7.3.4. … [A]ccording to a grammatical interpretation of the provisions at stake … , in article 14 of Law 418 of 1997 [1997 Law on Judicial Cooperation], the punishable acts recognized by the legislator are: (i) the recruitment of children to join insurgent or self-defence groups; (ii) the inducement to join them; (iii) the admission of minors to these groups and (iv) their military training for this purpose.
… [W]ith regard to admission, although at first it might seem that it is conceptually different from the conduct of participation or use of children in a conflict as provided for under international law, the Chamber concludes that, on the contrary, in both cases – that is, in both domestic and international law – what is punished is that children serve (their use) or take part in these groups (their participation), regardless of the task they undertake.
In fact, according to the Royal Spanish Academy Dictionary … , to participate … means “to take part in a society or business”. To use, which is the other conduct punishable under international criminal law, means “to employ [someone] 
Square brackets in original.
on something”. To admit or to join armed groups … means … “to become part of a corporation”, which implies participation or action within [this corporation].
… Moreover, according to domestic civil law, it is clear that minors are not capable of assuming obligations … with legal effects. Therefore, the will to be admitted or to join the group is not a ground for exempting the illegality [of the act], even less when this is not even provided for in the [criminal] provision. …
As for the direct or indirect participation or use of minors in the conflict, the Court finds that it is subsumed under the concept of being admitted to or joining irregular armed groups for the above-mentioned reasons. This joining means taking part in the activities of the group, without it being specified whether or not this has to be as a combatant. This actually expands the protection granted to children under international law as any minor who is part of an armed group is protected by this provision, regardless of the type of activity they undertake, that is whether they participate directly in the hostilities or act as couriers, messengers, cooks, etc.
7.3.5. Article 162 of Law 599 of 2000 – Criminal Code – establishes the punishable conducts as follows: (i) recruiting minors and (ii) forcing them to participate directly or indirectly to hostilities …
In this case, the provision punishes the same conduct in a qualified manner by imposing a heavier penalty on those who engage in it. … Thus, this criminal provision complements the above-mentioned one and aims to protect more strictly the forced participation of children in hostilities, whether direct or indirect.
In view of the above, it is concluded that these criminal provisions, far from contradicting international provisions on the matter, ensure the criminalization of the conducts proscribed by the international community regarding the recruitment and use of minors in armed conflicts.
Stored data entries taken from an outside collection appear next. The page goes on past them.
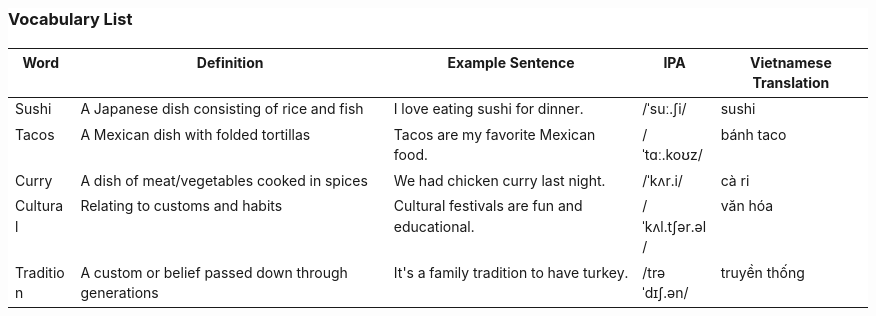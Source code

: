### Vocabulary List

| **Word**       | **Definition**                                      | **Example Sentence**                         | **IPA**        | **Vietnamese Translation** |
|----------------|-----------------------------------------------------|-----------------------------------------------|----------------|----------------------------|
| Sushi          | A Japanese dish consisting of rice and fish         | I love eating sushi for dinner.              | /ˈsuː.ʃi/      | sushi                       |
| Tacos          | A Mexican dish with folded tortillas                | Tacos are my favorite Mexican food.          | /ˈtɑː.koʊz/    | bánh taco                  |
| Curry          | A dish of meat/vegetables cooked in spices          | We had chicken curry last night.             | /ˈkʌr.i/       | cà ri                       |
| Cultural       | Relating to customs and habits                      | Cultural festivals are fun and educational.  | /ˈkʌl.tʃər.əl/ | văn hóa                    |
| Tradition      | A custom or belief passed down through generations  | It's a family tradition to have turkey.      | /trəˈdɪʃ.ən/   | truyền thống               |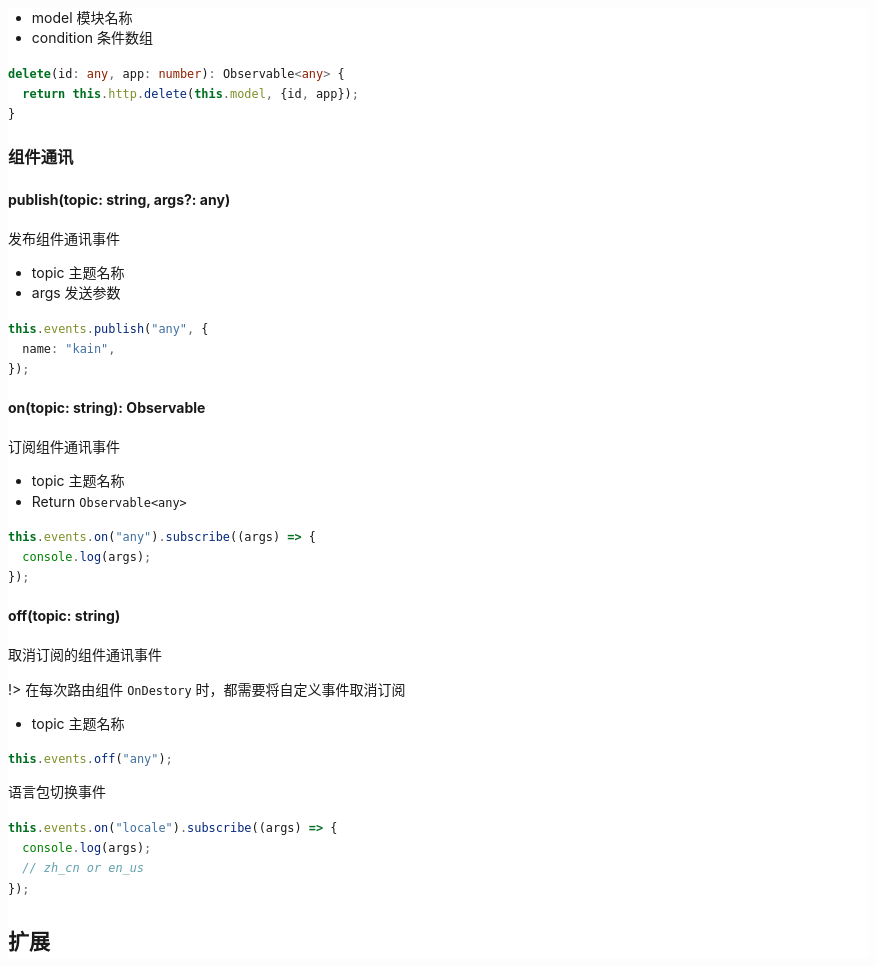 - model 模块名称
- condition 条件数组

```typescript
delete(id: any, app: number): Observable<any> {
  return this.http.delete(this.model, {id, app});
}
```

### 组件通讯

#### publish(topic: string, args?: any)

发布组件通讯事件

- topic 主题名称
- args 发送参数

```typescript
this.events.publish("any", {
  name: "kain",
});
```

#### on(topic: string): Observable<any>

订阅组件通讯事件

- topic 主题名称
- Return `Observable<any>`

```typescript
this.events.on("any").subscribe((args) => {
  console.log(args);
});
```

#### off(topic: string)

取消订阅的组件通讯事件

!> 在每次路由组件 `OnDestory` 时，都需要将自定义事件取消订阅

- topic 主题名称

```typescript
this.events.off("any");
```

语言包切换事件

```typescript
this.events.on("locale").subscribe((args) => {
  console.log(args);
  // zh_cn or en_us
});
```

## 扩展
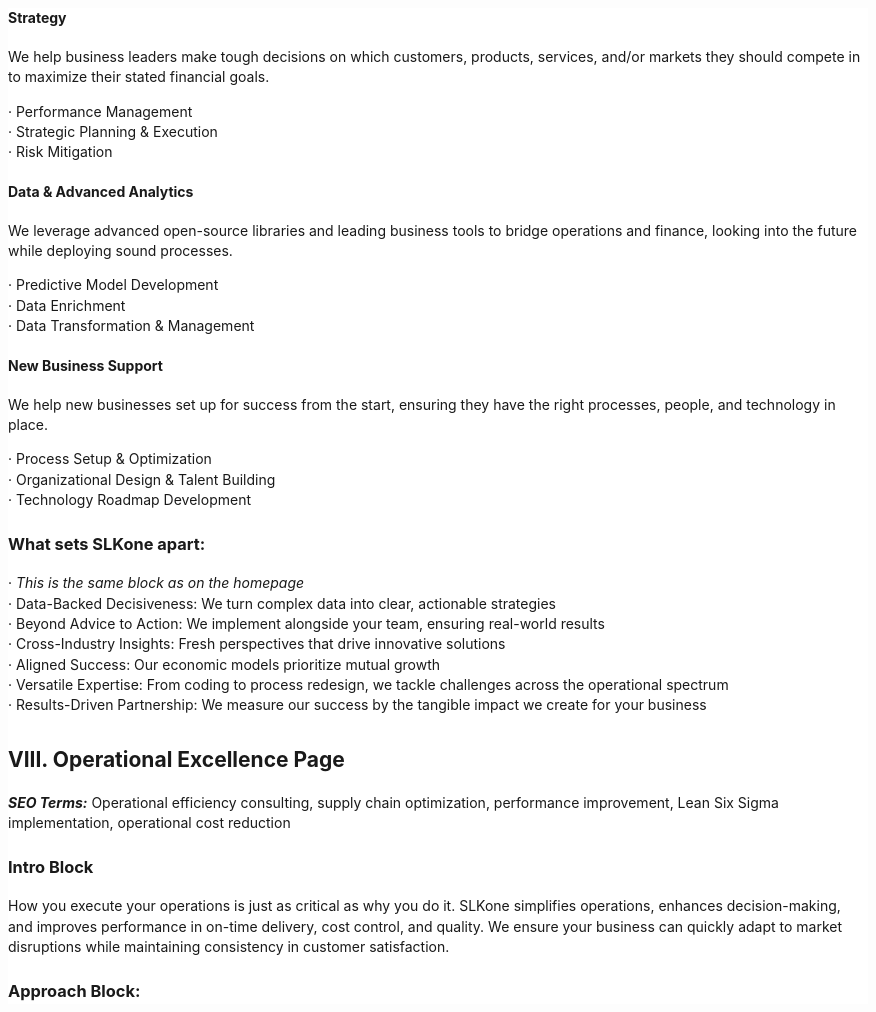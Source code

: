 #### **Strategy**

We help business leaders make tough decisions on which customers, products, services, and/or markets they should compete in to maximize their stated financial goals.

·       Performance Management  
·       Strategic Planning & Execution  
·       Risk Mitigation

#### **Data & Advanced Analytics**

We leverage advanced open-source libraries and leading business tools to bridge operations and finance, looking into the future while deploying sound processes.

·       Predictive Model Development  
·       Data Enrichment  
·       Data Transformation & Management

#### **New Business Support**

We help new businesses set up for success from the start, ensuring they have the right processes, people, and technology in place.

·       Process Setup & Optimization  
·       Organizational Design & Talent Building  
·       Technology Roadmap Development

### **What sets SLKone apart:**

·       *This is the same block as on the homepage*  
·   	Data-Backed Decisiveness: We turn complex data into clear, actionable strategies  
·   	Beyond Advice to Action: We implement alongside your team, ensuring real-world results  
·   	Cross-Industry Insights: Fresh perspectives that drive innovative solutions  
·   	Aligned Success: Our economic models prioritize mutual growth  
·   	Versatile Expertise: From coding to process redesign, we tackle challenges across the operational spectrum  
·       Results-Driven Partnership: We measure our success by the tangible impact we create for your business

 

## **VIII.**                                **Operational Excellence Page**

***SEO Terms:*** Operational efficiency consulting, supply chain optimization, performance improvement, Lean Six Sigma implementation, operational cost reduction

### **Intro Block**

How you execute your operations is just as critical as why you do it. SLKone simplifies operations, enhances decision-making, and improves performance in on-time delivery, cost control, and quality. We ensure your business can quickly adapt to market disruptions while maintaining consistency in customer satisfaction.

### **Approach Block:**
Indeed, although the criminal provisions are not identical to those of IHL or international criminal law – just as these are not identical to each other – it is clear that the conducts that these international provisions seek to prevent in the context of an armed conflict are covered under domestic criminal law. This conclusion and interpretation is strengthened by the principle of incorporation of international human rights provisions [into domestic law] pursuant to article 2 of the current Criminal Code. 
Colombia, Constitutional Court, Constitutional Case No. C-240/09, Judgment, 1 April 2009, §§ 5.2–5.4, 6.1.2, 6.2.4, 7.3.1 and 7.3.3–7.3.5.
[footnote in original omitted; emphasis in original]
Regarding the concepts of “child soldier” and “direct participation in hostilities”, the Court made reference to the 1997 Cape Town Principles as follows:
4.1.4. …
One of the relevant elements of this discussion [the symposium organized by UNICEF and the NGO Working Group on the 1989 Convention on the Rights of the Child, which resulted in the Cape Town Principles] was the technical characterization of the concept of “child soldier”. It was concluded that any person under 18 years of age who is part of any kind of regular or irregular armed force could be defined as such, regardless of the work they carry out, that is, whether they work as cooks, porters or messengers, etc. Girls recruited for sexual purposes or forced marriage are also included in this category. Thus, the definition is not limited to minors who carry or carried weapons. In turn, regarding the technical definition of recruitment, in this Declaration [Cape Town Principles], it was found that the concept could include the compulsory (military forces), forced or voluntary recruitment of minors into legal or illegal armed groups.…
4.1.6. … In a document entitled “Guide to the Optional Protocol on the Involvement of Children in Armed Conflict”, UNICEF acknowledges the following regarding the interpretation of the concept of “direct participation in the hostilities”:
And while the phrase “direct part in hostilities” was agreed upon and included in the final text, the Optional Protocol and its travaux préparatoires (preparatory documents) do not provide guidance on the definition of “direct part in hostilities,” nor do they define the difference between “direct” and “indirect” participation.
Direct participation may be interpreted to encompass not only active participation in combat but also military activities and direct support functions. These functions might include scouting, spying, sabotage and acting as decoys, couriers, porters, cooks or assistants at military checkpoints. They might also include use of girls for sexual purposes or in forced marriages.
This broader definition of child soldiering is reflected in the definition of a “child soldier” contained in the ‘Cape Town Principles’, which are used to prevent the use of child soldiers as well as for disarmament, demobilization and reintegration. This definition is for programmatic purposes and is not a legal definition. The Cape Town Principles, adopted at an international conference on child soldiers held in South Africa in 1997, have been widely accepted by child protection agencies, non-governmental organizations and United Nations agencies, including UNICEF and the World Bank.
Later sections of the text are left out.